COMS 4771 Machine Learning

This page is dedicated to information and materials for the Columbia University COMS 4771 Machine Learning course taught by James McInerney in Fall 2017.

Lectures

Mon 2:40-3:55pm and Wed 2:40-3:55pm at 428 Pupin Laboratories.

Office Hours

Office hours will be held in 7LW1A on 7th floor CEPSR Mon 4-5pm and Wed 4-5pm from Wednesday 13th September onwards.

Office hourse dial in: As an experimental feature, please email me the day before office hours with the subject line "schedule office hours" and I will make sure a Google hangout video chat will be open at that time. The handle to call is james.office.hours@gmail.com and it will only be available during office hours. We may remove this option if the trial is not successful.

Instructional Assistants

Oscar Chang (oscar.chang) Office hours: Mondays 11:30am-12:30pm

Wei Dai (wd2281), office hours: Thursdays 9:30-11:30am

Ishan Jain (ikj2102), office hours: Tuesdays 11:00am-1:00pm

Akshay Khatri (ajk2237), office hours: Tuesdays 10:30am-12:30pm

Boqiao Lai (bl2633), office hours: Wednesdays 4-5pm

Anuj Sharma (as4529), office hours: Fridays 1-3pm

All TA office hours are held in the TA room on 1st floor Mudd Buildling. Add at-dot-columbia-dot-edu to reach them by email.

Syllabus

Non-parametric methods: nearest neighbors, K-D and decision trees

Parametric methods: generative models, linear classifiers, features and kernels, support vector machines, convex optimization, neural networks

Representation learning: dimensionality reduction, collaborative filtering, clustering, latent variable models, graphical models

Lecture Slides

Slides will be made available around the time of each lecture. Thanks to Professors Daniel Hsu and Nakul Verma, and Francisco J. R. Ruiz for allowing me to adapt their slides.

Overview, Wed Sept 6th 2017.

Nearest neighbors, Mon Sept 11th 2017.

Decision Trees, Wed Sept 13th 2017.

Maximum likelihood estimation and naive Bayes, Mon Sept 18th 2017.

Gradient descent, Wed Sept 20th 2017.

Perceptrons and kernels, Mon Sept 25th 2017.

Support vector machines, Wed Sept 27th 2017.

Parametric and non-parametric regression, Wed Oct 4th 2017.

Unsupervised learning and clustering, Mon Oct 9th 2017.

Overview of neural networks, Mon Oct 23rd 2017. 

Nakul Verma's graphical models, Mon Nov 13th 2017. 

Homework

Homework problem sets the same for both COMS 4771 courses this semester (the other one is taught by Nakul Verma on Tuesdays and Thursdays).

All assignments will be graded on Gradescope. Please use Entry Code MX3XV8 to add yourself to the course on there.
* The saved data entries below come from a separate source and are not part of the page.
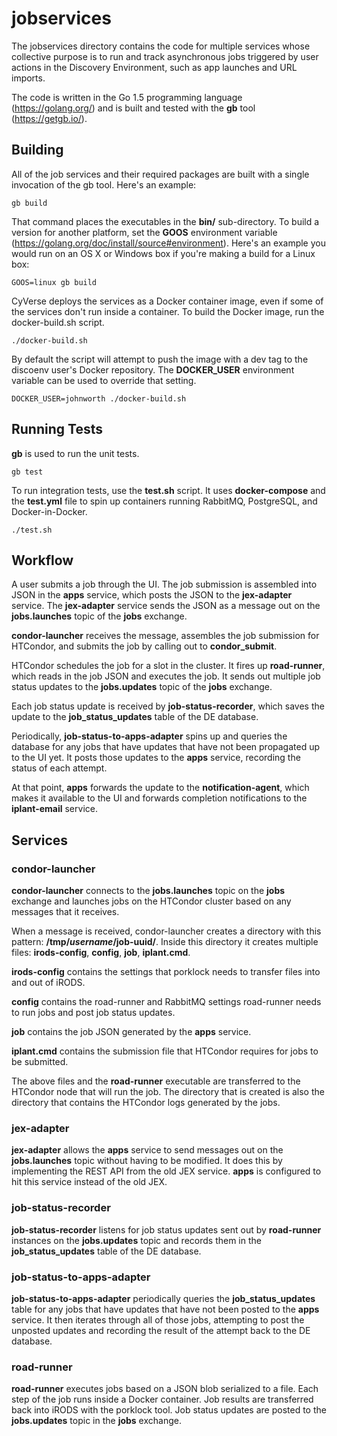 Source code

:# jobservices

The jobservices directory contains the code for multiple services whose collective purpose is to run and track asynchronous jobs triggered by user actions in the Discovery Environment, such as app launches and URL imports.

The code is written in the Go 1.5 programming language (https://golang.org/) and is built and tested with the **gb** tool (https://getgb.io/).

## Building

All of the job services and their required packages are built with a single invocation of the gb tool. Here's an example:

    gb build

That command places the executables in the **bin/** sub-directory. To build a version for another platform, set the **GOOS** environment variable (https://golang.org/doc/install/source#environment). Here's an example you would run on an OS X or Windows box if you're making a build for a Linux box:

    GOOS=linux gb build

CyVerse deploys the services as a Docker container image, even if some of the services don't run inside a container. To build the Docker image, run the docker-build.sh script.

    ./docker-build.sh

By default the script will attempt to push the image with a dev tag to the discoenv user's Docker repository. The **DOCKER_USER** environment variable can be used to override that setting.

    DOCKER_USER=johnworth ./docker-build.sh

## Running Tests

**gb** is used to run the unit tests.

    gb test

To run integration tests, use the **test.sh** script. It uses **docker-compose** and the **test.yml** file to spin up containers running RabbitMQ, PostgreSQL, and Docker-in-Docker.

    ./test.sh

## Workflow

A user submits a job through the UI. The job submission is assembled into JSON in the **apps** service, which posts the JSON to the **jex-adapter** service. The **jex-adapter** service sends the JSON as a message out on the **jobs.launches** topic of the **jobs** exchange.

**condor-launcher** receives the message, assembles the job submission for HTCondor, and submits the job by calling out to **condor_submit**.

HTCondor schedules the job for a slot in the cluster. It fires up **road-runner**, which reads in the job JSON and executes the job. It sends out multiple job status updates to the **jobs.updates** topic of the **jobs** exchange.

Each job status update is received by **job-status-recorder**, which saves the update to the **job_status_updates** table of the DE database.

Periodically, **job-status-to-apps-adapter** spins up and queries the database for any jobs that have updates that have not been propagated up to the UI yet. It posts those updates to the **apps** service, recording the status of each attempt.

At that point, **apps** forwards the update to the **notification-agent**, which makes it available to the UI and forwards completion notifications to the **iplant-email** service.

## Services

### condor-launcher

**condor-launcher** connects to the **jobs.launches** topic on the **jobs** exchange and launches jobs on the HTCondor cluster based on any messages that it receives.

When a message is received, condor-launcher creates a directory with this pattern: **/tmp/$username/$job-uuid/**. Inside this directory it creates multiple files: **irods-config**, **config**, **job**, **iplant.cmd**.

**irods-config** contains the settings that porklock needs to transfer files into and out of iRODS.

**config** contains the road-runner and RabbitMQ settings road-runner needs to run jobs and post job status updates.

**job** contains the job JSON generated by the **apps** service.

**iplant.cmd** contains the submission file that HTCondor requires for jobs to be submitted.

The above files and the **road-runner** executable are transferred to the HTCondor node that will run the job. The directory that is created is also the directory that contains the HTCondor logs generated by the jobs.

### jex-adapter

**jex-adapter** allows the **apps** service to send messages out on the **jobs.launches** topic without having to be modified. It does this by implementing the REST API from the old JEX service. **apps** is configured to hit this service instead of the old JEX.

### job-status-recorder

**job-status-recorder** listens for job status updates sent out by **road-runner** instances on the **jobs.updates** topic and records them in the **job_status_updates** table of the DE database.

### job-status-to-apps-adapter

**job-status-to-apps-adapter** periodically queries the **job_status_updates** table for any jobs that have updates that have not been posted to the **apps** service. It then iterates through all of those jobs, attempting to post the unposted updates and recording the result of the attempt back to the DE database.

### road-runner

**road-runner** executes jobs based on a JSON blob serialized to a file. Each step of the job runs inside a Docker container. Job results are transferred back into iRODS with the porklock tool. Job status updates are posted to the **jobs.updates** topic in the **jobs** exchange.
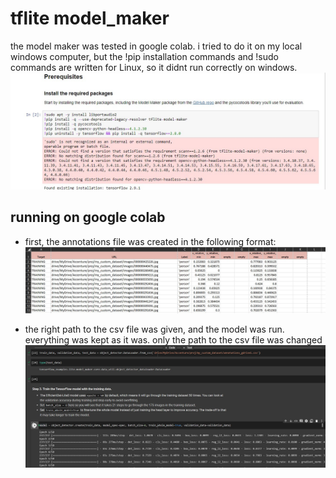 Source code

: # tflite model_maker

the model maker was tested in google colab. i tried to do it on my local windows computer, but the !pip installation commands and !sudo commands are written for Linux, so it didnt run correctly on windows. <br>
![1](screenshots/1.jpg) <br>

## running on google colab
* first, the annotations file was created in the following format:
![2](screenshots/2.jpg) <br>

* the right path to the csv file was given, and the model was run. everything was kept as it was. only the path to the csv file was changed
![2](screenshots/3.jpg) <br>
In contrast to the other section (and regardless of what it says on the homework) please submit your solutions as one file to GradeScope with short code inline and longer code as an appendix. To make it easier to mark, thank you for pointing towards the code using the GradeScope mechanism upon submission.
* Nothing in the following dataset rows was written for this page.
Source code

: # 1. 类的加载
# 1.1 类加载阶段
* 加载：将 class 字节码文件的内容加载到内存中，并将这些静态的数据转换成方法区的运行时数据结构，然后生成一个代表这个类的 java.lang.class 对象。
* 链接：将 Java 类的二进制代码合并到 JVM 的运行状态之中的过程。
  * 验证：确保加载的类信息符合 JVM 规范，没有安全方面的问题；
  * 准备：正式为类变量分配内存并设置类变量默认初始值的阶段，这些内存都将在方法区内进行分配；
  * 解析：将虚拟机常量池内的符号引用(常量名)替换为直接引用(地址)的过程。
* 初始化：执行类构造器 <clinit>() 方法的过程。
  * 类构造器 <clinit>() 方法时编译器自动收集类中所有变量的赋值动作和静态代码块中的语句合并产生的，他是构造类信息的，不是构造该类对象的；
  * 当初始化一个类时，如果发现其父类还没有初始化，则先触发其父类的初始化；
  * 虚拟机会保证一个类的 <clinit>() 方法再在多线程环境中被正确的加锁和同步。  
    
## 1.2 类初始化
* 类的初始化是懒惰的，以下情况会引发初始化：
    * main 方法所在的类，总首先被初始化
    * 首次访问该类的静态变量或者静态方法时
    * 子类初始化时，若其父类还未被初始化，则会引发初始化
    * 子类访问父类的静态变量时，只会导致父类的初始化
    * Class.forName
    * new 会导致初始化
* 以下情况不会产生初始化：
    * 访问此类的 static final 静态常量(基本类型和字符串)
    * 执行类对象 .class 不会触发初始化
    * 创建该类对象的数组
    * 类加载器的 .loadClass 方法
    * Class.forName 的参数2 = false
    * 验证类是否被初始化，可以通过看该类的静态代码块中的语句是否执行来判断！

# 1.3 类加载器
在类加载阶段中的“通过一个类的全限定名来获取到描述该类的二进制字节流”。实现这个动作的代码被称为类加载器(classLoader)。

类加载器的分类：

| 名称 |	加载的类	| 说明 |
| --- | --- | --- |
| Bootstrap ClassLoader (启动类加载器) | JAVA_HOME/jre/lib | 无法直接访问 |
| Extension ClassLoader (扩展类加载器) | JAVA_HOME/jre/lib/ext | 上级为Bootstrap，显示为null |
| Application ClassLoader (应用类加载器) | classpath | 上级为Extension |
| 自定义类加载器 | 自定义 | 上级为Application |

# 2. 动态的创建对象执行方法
HW0 (data), due 11:59pm Sept 10th on Gradescope.

HW1 (data), due 11:59pm Oct 8th on Gradescope.

HW2 (data), due 11:59pm Oct 27nd on Gradescope.
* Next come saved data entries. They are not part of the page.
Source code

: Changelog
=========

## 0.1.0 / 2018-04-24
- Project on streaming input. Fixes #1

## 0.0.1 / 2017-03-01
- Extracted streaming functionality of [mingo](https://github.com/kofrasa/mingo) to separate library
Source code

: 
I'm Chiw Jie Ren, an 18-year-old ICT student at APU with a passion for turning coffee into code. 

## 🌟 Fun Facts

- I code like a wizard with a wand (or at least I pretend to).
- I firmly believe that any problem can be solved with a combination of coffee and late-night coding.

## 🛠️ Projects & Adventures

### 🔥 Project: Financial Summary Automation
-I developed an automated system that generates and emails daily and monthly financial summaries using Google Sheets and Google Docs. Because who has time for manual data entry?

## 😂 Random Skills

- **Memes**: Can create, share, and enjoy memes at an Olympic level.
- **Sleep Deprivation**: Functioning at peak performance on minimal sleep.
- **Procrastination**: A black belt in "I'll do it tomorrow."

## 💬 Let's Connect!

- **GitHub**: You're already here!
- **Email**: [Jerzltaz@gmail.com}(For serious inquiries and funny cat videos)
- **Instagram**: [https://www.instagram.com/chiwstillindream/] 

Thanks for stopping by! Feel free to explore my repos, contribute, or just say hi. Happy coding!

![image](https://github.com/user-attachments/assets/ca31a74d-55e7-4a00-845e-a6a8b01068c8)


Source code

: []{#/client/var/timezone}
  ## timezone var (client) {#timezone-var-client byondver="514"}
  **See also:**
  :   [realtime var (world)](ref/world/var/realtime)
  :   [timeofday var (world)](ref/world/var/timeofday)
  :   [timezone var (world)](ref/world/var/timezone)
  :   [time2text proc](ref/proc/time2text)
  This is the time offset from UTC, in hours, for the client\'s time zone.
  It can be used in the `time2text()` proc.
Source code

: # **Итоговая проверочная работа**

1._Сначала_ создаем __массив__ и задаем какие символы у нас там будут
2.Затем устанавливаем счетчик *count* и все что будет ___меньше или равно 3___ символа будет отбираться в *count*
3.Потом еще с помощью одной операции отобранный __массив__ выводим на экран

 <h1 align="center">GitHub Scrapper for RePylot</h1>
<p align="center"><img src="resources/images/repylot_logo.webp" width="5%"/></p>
HW3, due 11:59pm Nov 12th on Gradescope.

HW4, due 11:59pm Dec 3rd on Gradescope.

Key Dates

Exam 1: Wednesday October 18th, 2017

Exam 2: Monday December 11th, 2017

Related Sites

Please see Piazza and Courseworks.

Suggested Reading

Pattern Recognition and Machine Learning -- C. Bishop

Elements of Statistical Learning -- T. Hastie, R. Tibshirani, and J. Friedman (Second Edition)

Machine Learning: a Probabilistic Perspective -- K. Murphy

(Specific sections will be mentioned in the lectures.)

Course Policies

Please see the end of the Overview lecture for course policies.